On regular days, I could easily eat a desert after lunch if I had one.

So my hypothesis is that cardio can actually decrease your appetite, has there been any studies to confirm this? Does anyone share my experience? How would this work biologically?


Certainly there have been many studies, as Sean Duggan referenced, asserting appetite-inhibition effects of exercise. I have never seen much more than educated speculation as to the root cause (e.g., certain hormone levels). For example, according to a paper by David Stensel published in Annals of Nutrition and Metabolism:

The mechanisms by which acute exercise suppresses appetite are not fully understood but may involve lowered concentrations of ghrelin and increased concentrations of satiety hormones, notably peptide YY and glucagon-like peptide 1.

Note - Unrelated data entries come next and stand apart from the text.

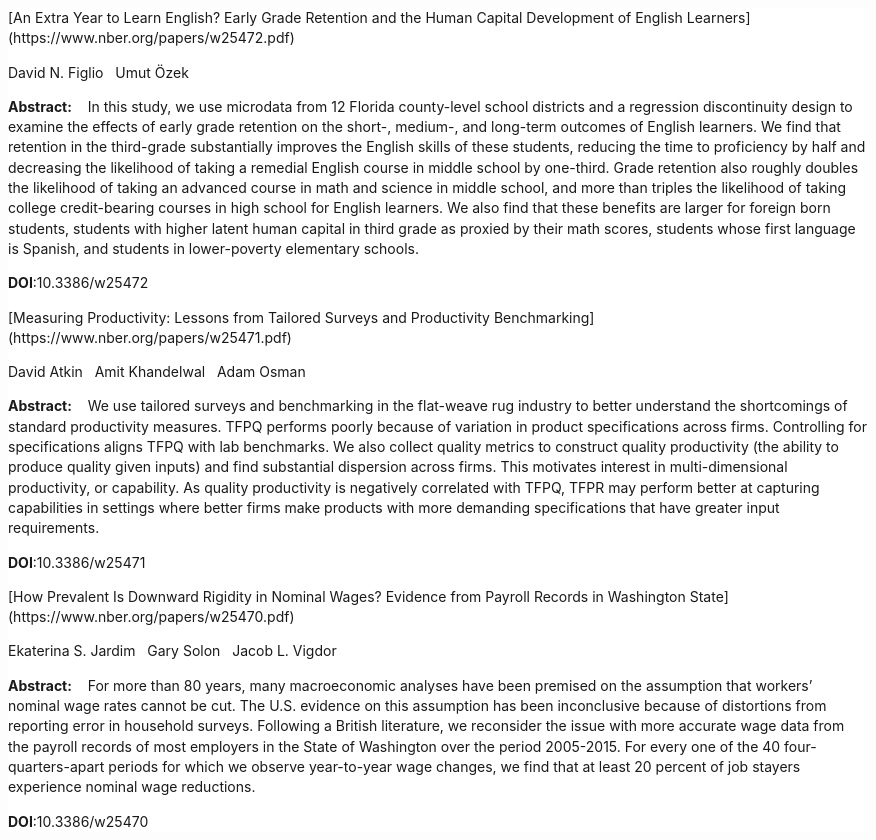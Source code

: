 
<p>[An Extra Year to Learn English? Early Grade Retention and the Human Capital Development of English Learners](https://www.nber.org/papers/w25472.pdf)</p>
<p>David N. Figlio&nbsp;&nbsp;&nbsp;Umut Özek&nbsp;&nbsp;&nbsp;</p>
<p><strong>Abstract:</strong>&nbsp;&nbsp;&nbsp;
In this study, we use microdata from 12 Florida county-level school districts and a regression discontinuity design to examine the effects of early grade retention on the short-, medium-, and long-term outcomes of English learners. We find that retention in the third-grade substantially improves the English skills of these students, reducing the time to proficiency by half and decreasing the likelihood of taking a remedial English course in middle school by one-third. Grade retention also roughly doubles the likelihood of taking an advanced course in math and science in middle school, and more than triples the likelihood of taking college credit-bearing courses in high school for English learners. We also find that these benefits are larger for foreign born students, students with higher latent human capital in third grade as proxied by their math scores, students whose first language is Spanish, and students in lower-poverty elementary schools.
</p>
<p><strong>DOI</strong>:10.3386/w25472
</p>
<p> </p>
<p> </p>
  

<p>[Measuring Productivity: Lessons from Tailored Surveys and Productivity Benchmarking](https://www.nber.org/papers/w25471.pdf)</p>
<p>David Atkin&nbsp;&nbsp;&nbsp;Amit Khandelwal&nbsp;&nbsp;&nbsp;Adam Osman&nbsp;&nbsp;&nbsp;</p>
<p><strong>Abstract:</strong>&nbsp;&nbsp;&nbsp;
We use tailored surveys and benchmarking in the flat-weave rug industry to better understand the shortcomings of standard productivity measures. TFPQ performs poorly because of variation in product specifications across firms. Controlling for specifications aligns TFPQ with lab benchmarks. We also collect quality metrics to construct quality productivity (the ability to produce quality given inputs) and find substantial dispersion across firms. This motivates interest in multi-dimensional productivity, or capability. As quality productivity is negatively correlated with TFPQ, TFPR may perform better at capturing capabilities in settings where better firms make products with more demanding specifications that have greater input requirements.
</p>
<p><strong>DOI</strong>:10.3386/w25471
</p>
<p> </p>
<p> </p>
  

<p>[How Prevalent Is Downward Rigidity in Nominal Wages? Evidence from Payroll Records in Washington State](https://www.nber.org/papers/w25470.pdf)</p>
<p>Ekaterina S. Jardim&nbsp;&nbsp;&nbsp;Gary Solon&nbsp;&nbsp;&nbsp;Jacob L. Vigdor&nbsp;&nbsp;&nbsp;</p>
<p><strong>Abstract:</strong>&nbsp;&nbsp;&nbsp;
For more than 80 years, many macroeconomic analyses have been premised on the assumption that workers’ nominal wage rates cannot be cut.  The U.S. evidence on this assumption has been inconclusive because of distortions from reporting error in household surveys.  Following a British literature, we reconsider the issue with more accurate wage data from the payroll records of most employers in the State of Washington over the period 2005-2015.  For every one of the 40 four-quarters-apart periods for which we observe year-to-year wage changes, we find that at least 20 percent of job stayers experience nominal wage reductions.
</p>
<p><strong>DOI</strong>:10.3386/w25470
</p>
<p> </p>
<p> </p>
  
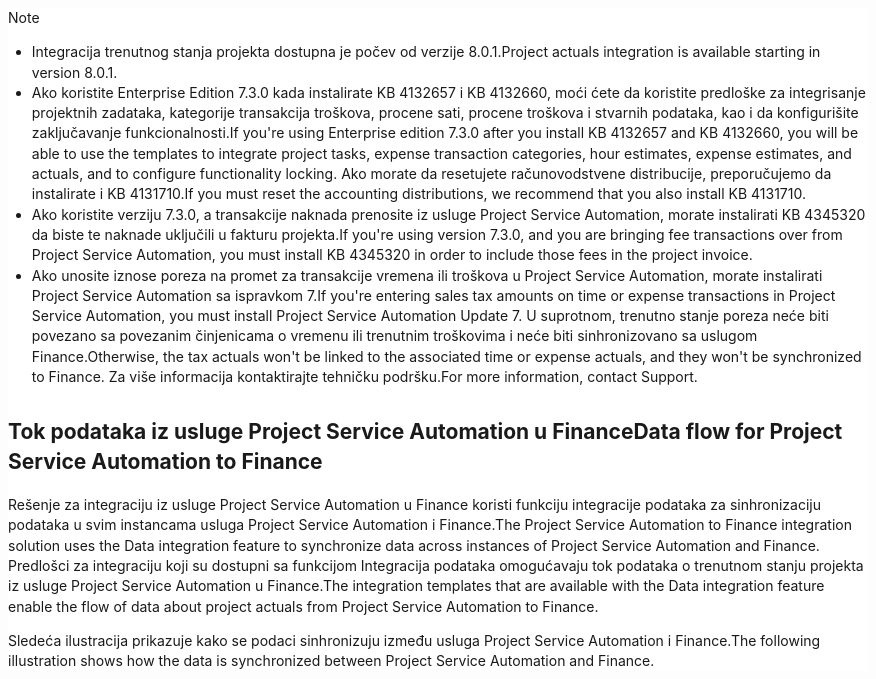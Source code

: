 > [!NOTE]
> - <span data-ttu-id="c4f9e-107">Integracija trenutnog stanja projekta dostupna je počev od verzije 8.0.1.</span><span class="sxs-lookup"><span data-stu-id="c4f9e-107">Project actuals integration is available starting in version 8.0.1.</span></span>
> - <span data-ttu-id="c4f9e-108">Ako koristite Enterprise Edition 7.3.0 kada instalirate KB 4132657 i KB 4132660, moći ćete da koristite predloške za integrisanje projektnih zadataka, kategorije transakcija troškova, procene sati, procene troškova i stvarnih podataka, kao i da konfigurišite zaključavanje funkcionalnosti.</span><span class="sxs-lookup"><span data-stu-id="c4f9e-108">If you're using Enterprise edition 7.3.0 after you install KB 4132657 and KB 4132660, you will be able to use the templates to integrate project tasks, expense transaction categories, hour estimates, expense estimates, and actuals, and to configure functionality locking.</span></span> <span data-ttu-id="c4f9e-109">Ako morate da resetujete računovodstvene distribucije, preporučujemo da instalirate i KB 4131710.</span><span class="sxs-lookup"><span data-stu-id="c4f9e-109">If you must reset the accounting distributions, we recommend that you also install KB 4131710.</span></span>
> - <span data-ttu-id="c4f9e-110">Ako koristite verziju 7.3.0, a transakcije naknada prenosite iz usluge Project Service Automation, morate instalirati KB 4345320 da biste te naknade uključili u fakturu projekta.</span><span class="sxs-lookup"><span data-stu-id="c4f9e-110">If you're using version 7.3.0, and you are bringing fee transactions over from Project Service Automation, you must install KB 4345320 in order to include those fees in the project invoice.</span></span>
> - <span data-ttu-id="c4f9e-111">Ako unosite iznose poreza na promet za transakcije vremena ili troškova u Project Service Automation, morate instalirati Project Service Automation sa ispravkom 7.</span><span class="sxs-lookup"><span data-stu-id="c4f9e-111">If you're entering sales tax amounts on time or expense transactions in Project Service Automation, you must install Project Service Automation Update 7.</span></span> <span data-ttu-id="c4f9e-112">U suprotnom, trenutno stanje poreza neće biti povezano sa povezanim činjenicama o vremenu ili trenutnim troškovima i neće biti sinhronizovano sa uslugom Finance.</span><span class="sxs-lookup"><span data-stu-id="c4f9e-112">Otherwise, the tax actuals won't be linked to the associated time or expense actuals, and they won't be synchronized to Finance.</span></span> <span data-ttu-id="c4f9e-113">Za više informacija kontaktirajte tehničku podršku.</span><span class="sxs-lookup"><span data-stu-id="c4f9e-113">For more information, contact Support.</span></span>

## <a name="data-flow-for-project-service-automation-to-finance"></a><span data-ttu-id="c4f9e-114">Tok podataka iz usluge Project Service Automation u Finance</span><span class="sxs-lookup"><span data-stu-id="c4f9e-114">Data flow for Project Service Automation to Finance</span></span>

<span data-ttu-id="c4f9e-115">Rešenje za integraciju iz usluge Project Service Automation u Finance koristi funkciju integracije podataka za sinhronizaciju podataka u svim instancama usluga Project Service Automation i Finance.</span><span class="sxs-lookup"><span data-stu-id="c4f9e-115">The Project Service Automation to Finance integration solution uses the Data integration feature to synchronize data across instances of Project Service Automation and Finance.</span></span> <span data-ttu-id="c4f9e-116">Predlošci za integraciju koji su dostupni sa funkcijom Integracija podataka omogućavaju tok podataka o trenutnom stanju projekta iz usluge Project Service Automation u Finance.</span><span class="sxs-lookup"><span data-stu-id="c4f9e-116">The integration templates that are available with the Data integration feature enable the flow of data about project actuals from Project Service Automation to Finance.</span></span>

<span data-ttu-id="c4f9e-117">Sledeća ilustracija prikazuje kako se podaci sinhronizuju između usluga Project Service Automation i Finance.</span><span class="sxs-lookup"><span data-stu-id="c4f9e-117">The following illustration shows how the data is synchronized between Project Service Automation and Finance.</span></span>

But as Sean says it is usually more a delay since your body will eventually need to find replacement calories to fuel it. My experience is mostly with runners, bikers, and swimmers (and mostly semi-competitive). I've found that for about a half hour to an hour after exercise those people typically don't want to eat. After that delay of course you want (and need) food. As a marathon runner, I have found that how much I eat scales like this:

  • Not Running (X)
  • First Two Months Getting Into Shape (0.8*X)
  • Steady Routine (1.5*X)
  • Running 45-75 Miles/Week (3*X + X * (Miles - 45) / 10 ).

Keep in mind that scale is personal and not a one size fits all. So I think that yes even on a whole I eat less in the first two months of running than with no exercise but after that the only appetite-inhibition seems to be the delay.


Short answer, exercise does seem to have appetite-inhibition effects. However, the research does show that, while exercise makes you less inclined to eat in the period afterwards, it does not reduce the amount of calories that you consume (and may actually increase caloric intake if you "eat when you're hungry" past what's burned in exercise), merely delays it.